Student-Facing Task: You want $500,000 of life insurance to protect your family.


• Option A (Term Life): Costs $25 a month for a 30-year term. If you don't die in 30 years, it expires.


• Option B (Whole Life): Costs $250 a month for your entire life, but builds a small "cash value" savings account inside it.


1. Calculate the exact dollar difference in the monthly premium between Option A and Option B.
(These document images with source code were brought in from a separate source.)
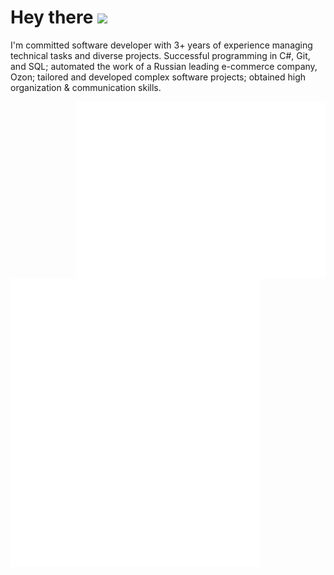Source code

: <h1>
  Hey there
  <img src="https://media.giphy.com/media/hvRJCLFzcasrR4ia7z/giphy.gif" width="30px"/>
</h1>

I'm committed software developer with 3+ years of experience managing technical tasks and diverse projects. Successful programming in C#, Git, and SQL; automated the work of a Russian leading e-commerce company, Ozon; tailored and developed complex software projects; obtained high organization & communication skills.

<img align="right" src="/metrics.plugin.leetcode.svg" alt="Metrics" width="400">
<img align="left" src="/general.svg" alt="Metrics" width="400">


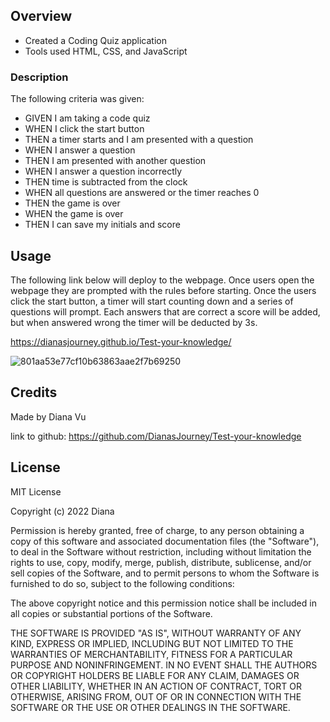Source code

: ## Overview
- Created a Coding Quiz application
- Tools used HTML, CSS, and JavaScript

### Description

The following criteria was given:
- GIVEN I am taking a code quiz
- WHEN I click the start button
- THEN a timer starts and I am presented with a question
- WHEN I answer a question
- THEN I am presented with another question
- WHEN I answer a question incorrectly
- THEN time is subtracted from the clock
- WHEN all questions are answered or the timer reaches 0
- THEN the game is over
- WHEN the game is over
- THEN I can save my initials and score

## Usage
The following link below will deploy to the webpage. Once users open the webpage they are prompted with the rules before starting. Once the users click the start button, a timer will start counting down and a series of questions will prompt. Each answers that are correct a score will be added, but when answered wrong the timer will be deducted by 3s. 

https://dianasjourney.github.io/Test-your-knowledge/

![801aa53e77cf10b63863aae2f7b69250](https://user-images.githubusercontent.com/109758045/191440178-59ab6ccf-891c-4be3-8b16-040e583fbc16.png)

## Credits
Made by Diana Vu

link to github: https://github.com/DianasJourney/Test-your-knowledge

## License
MIT License

Copyright (c) 2022 Diana

Permission is hereby granted, free of charge, to any person obtaining a copy
of this software and associated documentation files (the "Software"), to deal
in the Software without restriction, including without limitation the rights
to use, copy, modify, merge, publish, distribute, sublicense, and/or sell
copies of the Software, and to permit persons to whom the Software is
furnished to do so, subject to the following conditions:

The above copyright notice and this permission notice shall be included in all
copies or substantial portions of the Software.

THE SOFTWARE IS PROVIDED "AS IS", WITHOUT WARRANTY OF ANY KIND, EXPRESS OR
IMPLIED, INCLUDING BUT NOT LIMITED TO THE WARRANTIES OF MERCHANTABILITY,
FITNESS FOR A PARTICULAR PURPOSE AND NONINFRINGEMENT. IN NO EVENT SHALL THE
AUTHORS OR COPYRIGHT HOLDERS BE LIABLE FOR ANY CLAIM, DAMAGES OR OTHER
LIABILITY, WHETHER IN AN ACTION OF CONTRACT, TORT OR OTHERWISE, ARISING FROM,
OUT OF OR IN CONNECTION WITH THE SOFTWARE OR THE USE OR OTHER DEALINGS IN THE
SOFTWARE.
2. "Buy Term and Invest the Rest" is a famous strategy. If you choose Option A, and invest that extra cash difference into an S&P 500 Index Fund every month for 30 years, why will you likely end up vastly wealthier than if you chose Option B?

Lesson Synthesis

Lesson Synthesis (5 min)


Narrative: Bring the class back to their seats. Review the student-facing learning targets. Summarize: "Protect your income with disability insurance while you are young. Buy cheap Term Life insurance to protect your dependents, and invest the savings so you become 'self-insured' later in life."

Cool Down

6.5.4: The Dependency Test


Narrative: This exit ticket serves as a formative assessment on the necessity of life insurance. Teacher Rubric: A successful response must state that Person A does not need life insurance because no one relies on their income to survive. Person B absolutely needs life insurance to replace their income so their three children don't become homeless if they pass away.

Student Facing Task

Student-Facing Task: Based on the mathematical purpose of life insurance, who actually needs to buy a policy today: Person A (a single 25-year-old with no kids and no debt) or Person B (a 35-year-old sole breadwinner with three children)? Explain your logic.